Les Anglais sont encore dans le coup
Des violences entre Russes et Anglais ont ravagé le centre de Marseille vendredi et samedi, mais organisateurs et forces de l’ordre ont sous-estimé le danger, puis minimisé les affrontements entre hooligans, phénomène loin d’être éradiqué, notamment en Europe de l’Est et en Angleterre.
On croyait les images de 1998 définitivement remisées aux archives. Mais le premier week-end de l’Euro a rappelé que le hooliganisme sévit toujours. Vendredi et samedi, supporteurs russes et anglais ont à nouveau mis à sac le Vieux-Port de Marseille. Pluie de bouteilles, jets de chaises en quantité industrielle et tabassages à la barre de fer ont laissé le centre-ville KO.
Une trentaine de blessés sont a délorer, dont quatre graves, sept personnes écrouées et dix déférées, pour des milliers d’euros de casse.
Dimanche, la plupart des quotidiens titraient sur le camouflet infligé aux autorités françaises.
La presse - qui a relayé la légende de la fin du hooliganisme - s’alarme maintenant des nombreux matchs à risque, notamment le Ukraine-Pologne du 21 juin attribués à… Marseille.
De son côté, organisateur de l’Euro qui a fait confiance à la France, le comité exécutif de l’UEFA, a prévenu qu’il "n’hésitera pas à sanctionner plus lourdement les fédérations anglaise et russe, allant jusqu’à la disqualification de leurs sélections en compétition, si de telles violences venaient à se reproduire".
Une procédure disciplinaire spécifique a également été ouverte contre la Russie pour des "perturbations" au Stade Vélodrome, un "comportement raciste" et le lancer de "fumigènes".

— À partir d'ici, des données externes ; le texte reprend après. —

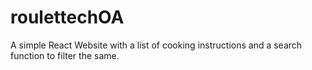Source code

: # roulettechOA
A simple React Website with a list of cooking instructions and a search function to filter the same.
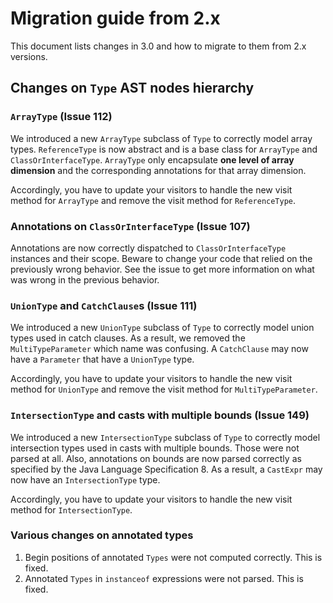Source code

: # Migration guide from 2.x

This document lists changes in 3.0 and how to migrate to them from 2.x versions.

## Changes on `Type` AST nodes hierarchy

### `ArrayType` (Issue 112)

We introduced a new `ArrayType` subclass of `Type` to correctly model array types. `ReferenceType` is now abstract and
is a base class for `ArrayType` and `ClassOrInterfaceType`. `ArrayType` only encapsulate **one level of array
dimension** and the corresponding annotations for that array dimension.

Accordingly, you have to update your visitors to handle the new visit method for `ArrayType` and remove the visit method
for `ReferenceType`.

### Annotations on `ClassOrInterfaceType` (Issue 107)

Annotations are now correctly dispatched to `ClassOrInterfaceType` instances and their scope. Beware to change your code
that relied on the previously wrong behavior. See the issue to get more information on what was wrong in the previous
behavior.

### `UnionType` and `CatchClause`s (Issue 111)

We introduced a new `UnionType` subclass of `Type` to correctly model union types used in catch clauses. As a result, we
removed the `MultiTypeParameter` which name was confusing. A `CatchClause` may now have a `Parameter` that have a
`UnionType` type.

Accordingly, you have to update your visitors to handle the new visit method for `UnionType` and remove the visit method
for `MultiTypeParameter`.

### `IntersectionType` and casts with multiple bounds (Issue 149)

We introduced a new `IntersectionType` subclass of `Type` to correctly model intersection types used in casts with
multiple bounds. Those were not parsed at all. Also, annotations on bounds are now parsed correctly as specified by the
Java Language Specification 8. As a result, a `CastExpr` may now have an `IntersectionType` type.

Accordingly, you have to update your visitors to handle the new visit method for `IntersectionType`.

### Various changes on annotated types

1. Begin positions of annotated `Types` were not computed correctly. This is fixed.
2. Annotated `Types` in `instanceof` expressions were not parsed. This is fixed.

Un déficit d’anticipation des risques, malgré l' "état d'urgence" en vigueur
Depuis de longs mois, le match Angleterre-Russie promettait de plonger Marseille en plein enfer. Antoine Boutonnet, le patron de la Division nationale de lutte contre le hooliganisme (DNLH), l’indiquait à Libération lors d’une entrevue réalisée il y a une quinzaine de jours : "Ce match est vraiment problématique", disait-il. Sachant cela, il est d’autant plus étonnant d’avoir assisté à de telles scènes de Far West.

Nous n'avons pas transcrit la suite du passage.